On Wednesday, a representative investor known only as Investor A was allowed to join a Federal Court lawsuit to provide opposition to Caddick's parents Ted and Barbara Grimley over a property in Edgecliff.
The Grimleys claim they paid their now-deceased daughter almost $1.2 million as partial payment for the apartment's purchase on the condition they would live there rent-free until they died.
Vanessa Whittaker SC, a barrister representing receivers appointed over Caddick's property, told the Federal Court that 53 out of 55 investors had voted to equally share any funds from the sale of the Edgecliff property and to appoint a representative to head up their legal claim for the missing money.
This means the out-of-pocket investors will not fight between themselves over who is owed what from the sale of Caddick's property and the liquidation of her company Maliver.
Instead, they will be united against Mr and Mrs Grimley, opposing their bid to have funds from sale of a $10 million mansion in Dover Heights used to pay off the mortgage over the Edgecliff property as well as the couple's claim for priority interest in this apartment.
Other valuable items such as jewellery, designer clothing, artwork and accessories have already gone under the hammer in a bid to recoup funds for the victims.
On Wednesday, Justice Brigitte Markovic allowed Investor A to join the lawsuit saying it was in the interests of justice to have a party opposing the Grimleys' bid for the Edgecliff property.
Caddick's husband Anthony Koletti has also laid claim over some of his wife's property dealt with by the receivers and liquidators.
A hearing on April 28 will deal with the questions of whether an interim distribution can be made to investors and whether the Grimleys can use the Dover Heights funds for the Edgecliff mortgage.
A further hearing hoped to be held sometime in May will deal with whether Caddick's parents can remain living in Edgecliff or whether the apartment will be sold off and funds sent out to the fraudster's victims.

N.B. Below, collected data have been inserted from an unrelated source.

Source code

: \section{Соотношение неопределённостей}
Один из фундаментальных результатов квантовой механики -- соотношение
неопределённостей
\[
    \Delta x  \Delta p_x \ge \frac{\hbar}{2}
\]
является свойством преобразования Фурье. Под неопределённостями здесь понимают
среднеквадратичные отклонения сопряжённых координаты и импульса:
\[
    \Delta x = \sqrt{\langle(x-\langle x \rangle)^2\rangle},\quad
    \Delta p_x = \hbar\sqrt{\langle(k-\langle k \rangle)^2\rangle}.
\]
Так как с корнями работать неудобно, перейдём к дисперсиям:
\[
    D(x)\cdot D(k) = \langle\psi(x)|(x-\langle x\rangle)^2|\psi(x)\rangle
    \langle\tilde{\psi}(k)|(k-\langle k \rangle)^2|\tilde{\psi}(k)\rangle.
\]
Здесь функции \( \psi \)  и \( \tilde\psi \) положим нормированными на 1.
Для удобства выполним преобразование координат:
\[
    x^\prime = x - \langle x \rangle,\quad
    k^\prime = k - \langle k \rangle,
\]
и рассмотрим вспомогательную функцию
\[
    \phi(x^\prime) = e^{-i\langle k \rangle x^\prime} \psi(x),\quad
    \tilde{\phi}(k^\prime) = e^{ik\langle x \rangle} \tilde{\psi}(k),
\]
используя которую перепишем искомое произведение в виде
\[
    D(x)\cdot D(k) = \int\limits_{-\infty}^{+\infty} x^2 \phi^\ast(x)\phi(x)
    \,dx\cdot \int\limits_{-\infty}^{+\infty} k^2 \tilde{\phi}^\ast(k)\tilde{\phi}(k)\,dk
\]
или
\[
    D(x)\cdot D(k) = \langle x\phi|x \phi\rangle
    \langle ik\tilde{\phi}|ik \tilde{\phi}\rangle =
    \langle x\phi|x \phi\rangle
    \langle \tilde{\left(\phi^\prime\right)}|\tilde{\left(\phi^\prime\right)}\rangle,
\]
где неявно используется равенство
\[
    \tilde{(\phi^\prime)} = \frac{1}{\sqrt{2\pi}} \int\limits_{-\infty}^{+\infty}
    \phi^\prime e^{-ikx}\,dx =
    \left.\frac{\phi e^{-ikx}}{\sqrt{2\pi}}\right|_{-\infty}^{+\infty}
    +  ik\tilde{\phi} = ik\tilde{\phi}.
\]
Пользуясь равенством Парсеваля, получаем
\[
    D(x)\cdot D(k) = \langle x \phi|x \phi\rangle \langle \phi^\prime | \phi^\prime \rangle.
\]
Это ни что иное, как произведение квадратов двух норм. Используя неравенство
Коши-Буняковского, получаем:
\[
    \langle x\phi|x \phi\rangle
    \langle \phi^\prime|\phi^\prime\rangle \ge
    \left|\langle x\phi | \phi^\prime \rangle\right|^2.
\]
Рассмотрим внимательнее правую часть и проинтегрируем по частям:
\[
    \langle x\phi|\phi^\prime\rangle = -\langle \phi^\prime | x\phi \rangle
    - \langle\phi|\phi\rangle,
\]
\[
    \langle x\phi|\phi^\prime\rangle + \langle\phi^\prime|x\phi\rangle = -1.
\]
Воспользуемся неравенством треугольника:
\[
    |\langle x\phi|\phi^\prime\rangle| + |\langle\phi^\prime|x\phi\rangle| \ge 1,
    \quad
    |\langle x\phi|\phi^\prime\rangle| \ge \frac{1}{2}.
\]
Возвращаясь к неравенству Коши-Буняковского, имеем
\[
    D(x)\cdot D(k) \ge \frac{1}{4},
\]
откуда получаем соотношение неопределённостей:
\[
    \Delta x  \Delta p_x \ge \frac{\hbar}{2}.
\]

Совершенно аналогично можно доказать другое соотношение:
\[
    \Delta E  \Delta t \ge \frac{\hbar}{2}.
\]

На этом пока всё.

Caddick told her victims she would invest their cash, but instead created false CommSec trading accounts and faked trading documents showing profits.
She preyed mostly on her friends and family between 2013 and 2020, taking $23 million through the Ponzi scheme.
The Australian Securities and Investments Commission and the Australian Federal Police jointly raided Caddick's eastern suburbs home on November 11, 2020.
Mr Koletti reported his 49-year-old wife missing two days later.
Three months after that, her decomposing severed foot washed up in a sports shoe on the far south coast of NSW.